Another reason we’re in trouble:
Public health officials in Houston are struggling to keep up with one of the nation’s largest coronavirus outbreaks. They are desperate to trace cases and quarantine patients before they spread the virus to others. But first, they must negotiate with the office fax machine.
The machine at the Harris County Public Health department in Houston recently became overwhelmed when one laboratory sent a large batch of test results, spraying hundreds of pages all over the floor.
“Picture the image of hundreds of faxes coming through, and the machine just shooting out paper,” said Dr. Umair Shah, executive director of the department. The county has so far recorded more than 40,000 coronavirus cases.
Some doctors fax coronavirus tests to Dr. Shah’s personal number, too. Those papers are put in an envelope marked “confidential” and walked to the epidemiology department. [The New York Times]
That’s appalling. So is this:
Health departments track the virus’s spread with a distinctly American patchwork: a reporting system in which some test results arrive via smooth data feeds but others come by phone, email, physical mail or fax, a technology retained because it complies with digital privacy standards for health information. These reports often come in duplicate, go to the wrong health department, or are missing crucial information such as a patient’s phone number or address.

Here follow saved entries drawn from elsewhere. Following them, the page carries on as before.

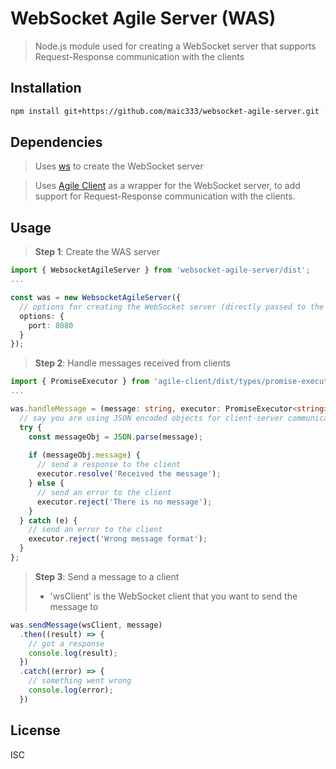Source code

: # WebSocket Agile Server (WAS)

> Node.js module used for creating a WebSocket server that supports Request-Response communication with the clients


## Installation

```sh
npm install git+https://github.com/maic333/websocket-agile-server.git --save
```

## Dependencies

> Uses [ws](https://www.npmjs.com/package/ws) to create the WebSocket server

> Uses [Agile Client](https://github.com/maic333/agile-client) as a wrapper for the WebSocket server, to add support for Request-Response communication with the clients.

## Usage

> **Step 1**: Create the WAS server

```typescript
import { WebsocketAgileServer } from 'websocket-agile-server/dist';
...

const was = new WebsocketAgileServer({
  // options for creating the WebSocket server (directly passed to the 'ws' module)
  options: {
    port: 8080
  }
});
```

> **Step 2**: Handle messages received from clients

```typescript
import { PromiseExecutor } from 'agile-client/dist/types/promise-executor';
...

was.handleMessage = (message: string, executor: PromiseExecutor<string>) => {
  // say you are using JSON encoded objects for client-server communication
  try {
    const messageObj = JSON.parse(message);
    
    if (messageObj.message) {
      // send a response to the client
      executor.resolve('Received the message');
    } else {
      // send an error to the client
      executor.reject('There is no message');
    }
  } catch (e) {
    // send an error to the client
    executor.reject('Wrong message format');
  }
};
```

> **Step 3**: Send a message to a client
> * 'wsClient' is the WebSocket client that you want to send the message to

```typescript
was.sendMessage(wsClient, message)
  .then((result) => {
    // got a response
    console.log(result);
  })
  .catch((error) => {
    // something went wrong
    console.log(error);
  })
```

## License

ISC
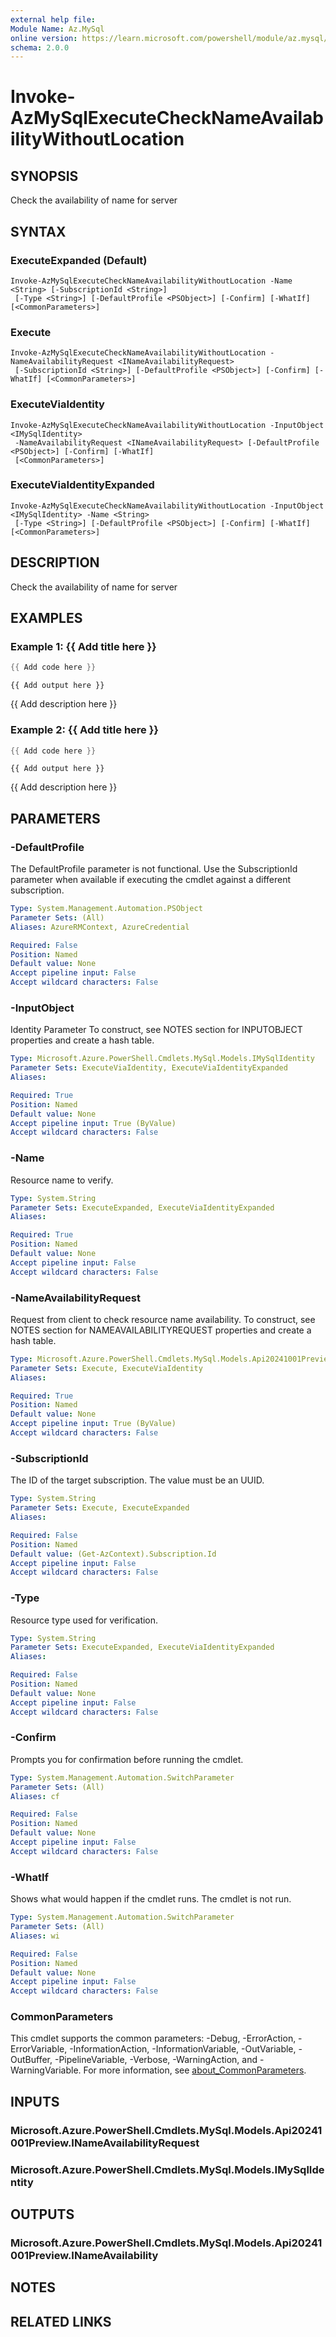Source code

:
 ```yaml
---
external help file:
Module Name: Az.MySql
online version: https://learn.microsoft.com/powershell/module/az.mysql/invoke-azmysqlexecutechecknameavailabilitywithoutlocation
schema: 2.0.0
---
```


# Invoke-AzMySqlExecuteCheckNameAvailabilityWithoutLocation

## SYNOPSIS
Check the availability of name for server

## SYNTAX

### ExecuteExpanded (Default)
```
Invoke-AzMySqlExecuteCheckNameAvailabilityWithoutLocation -Name <String> [-SubscriptionId <String>]
 [-Type <String>] [-DefaultProfile <PSObject>] [-Confirm] [-WhatIf] [<CommonParameters>]
```

### Execute
```
Invoke-AzMySqlExecuteCheckNameAvailabilityWithoutLocation -NameAvailabilityRequest <INameAvailabilityRequest>
 [-SubscriptionId <String>] [-DefaultProfile <PSObject>] [-Confirm] [-WhatIf] [<CommonParameters>]
```

### ExecuteViaIdentity
```
Invoke-AzMySqlExecuteCheckNameAvailabilityWithoutLocation -InputObject <IMySqlIdentity>
 -NameAvailabilityRequest <INameAvailabilityRequest> [-DefaultProfile <PSObject>] [-Confirm] [-WhatIf]
 [<CommonParameters>]
```

### ExecuteViaIdentityExpanded
```
Invoke-AzMySqlExecuteCheckNameAvailabilityWithoutLocation -InputObject <IMySqlIdentity> -Name <String>
 [-Type <String>] [-DefaultProfile <PSObject>] [-Confirm] [-WhatIf] [<CommonParameters>]
```

## DESCRIPTION
Check the availability of name for server

## EXAMPLES

### Example 1: {{ Add title here }}
```powershell
{{ Add code here }}
```

```output
{{ Add output here }}
```

{{ Add description here }}

### Example 2: {{ Add title here }}
```powershell
{{ Add code here }}
```

```output
{{ Add output here }}
```

{{ Add description here }}

## PARAMETERS

### -DefaultProfile
The DefaultProfile parameter is not functional.
Use the SubscriptionId parameter when available if executing the cmdlet against a different subscription.

```yaml
Type: System.Management.Automation.PSObject
Parameter Sets: (All)
Aliases: AzureRMContext, AzureCredential

Required: False
Position: Named
Default value: None
Accept pipeline input: False
Accept wildcard characters: False
```

### -InputObject
Identity Parameter
To construct, see NOTES section for INPUTOBJECT properties and create a hash table.

```yaml
Type: Microsoft.Azure.PowerShell.Cmdlets.MySql.Models.IMySqlIdentity
Parameter Sets: ExecuteViaIdentity, ExecuteViaIdentityExpanded
Aliases:

Required: True
Position: Named
Default value: None
Accept pipeline input: True (ByValue)
Accept wildcard characters: False
```

### -Name
Resource name to verify.

```yaml
Type: System.String
Parameter Sets: ExecuteExpanded, ExecuteViaIdentityExpanded
Aliases:

Required: True
Position: Named
Default value: None
Accept pipeline input: False
Accept wildcard characters: False
```

### -NameAvailabilityRequest
Request from client to check resource name availability.
To construct, see NOTES section for NAMEAVAILABILITYREQUEST properties and create a hash table.

```yaml
Type: Microsoft.Azure.PowerShell.Cmdlets.MySql.Models.Api20241001Preview.INameAvailabilityRequest
Parameter Sets: Execute, ExecuteViaIdentity
Aliases:

Required: True
Position: Named
Default value: None
Accept pipeline input: True (ByValue)
Accept wildcard characters: False
```

### -SubscriptionId
The ID of the target subscription.
The value must be an UUID.

```yaml
Type: System.String
Parameter Sets: Execute, ExecuteExpanded
Aliases:

Required: False
Position: Named
Default value: (Get-AzContext).Subscription.Id
Accept pipeline input: False
Accept wildcard characters: False
```

### -Type
Resource type used for verification.

```yaml
Type: System.String
Parameter Sets: ExecuteExpanded, ExecuteViaIdentityExpanded
Aliases:

Required: False
Position: Named
Default value: None
Accept pipeline input: False
Accept wildcard characters: False
```

### -Confirm
Prompts you for confirmation before running the cmdlet.

```yaml
Type: System.Management.Automation.SwitchParameter
Parameter Sets: (All)
Aliases: cf

Required: False
Position: Named
Default value: None
Accept pipeline input: False
Accept wildcard characters: False
```

### -WhatIf
Shows what would happen if the cmdlet runs.
The cmdlet is not run.

```yaml
Type: System.Management.Automation.SwitchParameter
Parameter Sets: (All)
Aliases: wi

Required: False
Position: Named
Default value: None
Accept pipeline input: False
Accept wildcard characters: False
```

### CommonParameters
This cmdlet supports the common parameters: -Debug, -ErrorAction, -ErrorVariable, -InformationAction, -InformationVariable, -OutVariable, -OutBuffer, -PipelineVariable, -Verbose, -WarningAction, and -WarningVariable. For more information, see [about_CommonParameters](http://go.microsoft.com/fwlink/?LinkID=113216).

## INPUTS

### Microsoft.Azure.PowerShell.Cmdlets.MySql.Models.Api20241001Preview.INameAvailabilityRequest

### Microsoft.Azure.PowerShell.Cmdlets.MySql.Models.IMySqlIdentity

## OUTPUTS

### Microsoft.Azure.PowerShell.Cmdlets.MySql.Models.Api20241001Preview.INameAvailability

## NOTES

## RELATED LINKS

The absence of a standard digital process is hampering case reporting and contact tracing, crucial to slowing the spread of the disease. Many labs joined the effort but had limited public health experience, increasing the confusion.
“From an operational standpoint, it makes things incredibly difficult,” Dr. Shah said. “The data is moving slower than the disease.”
It sounds like we’re drowning in our own crappy systems.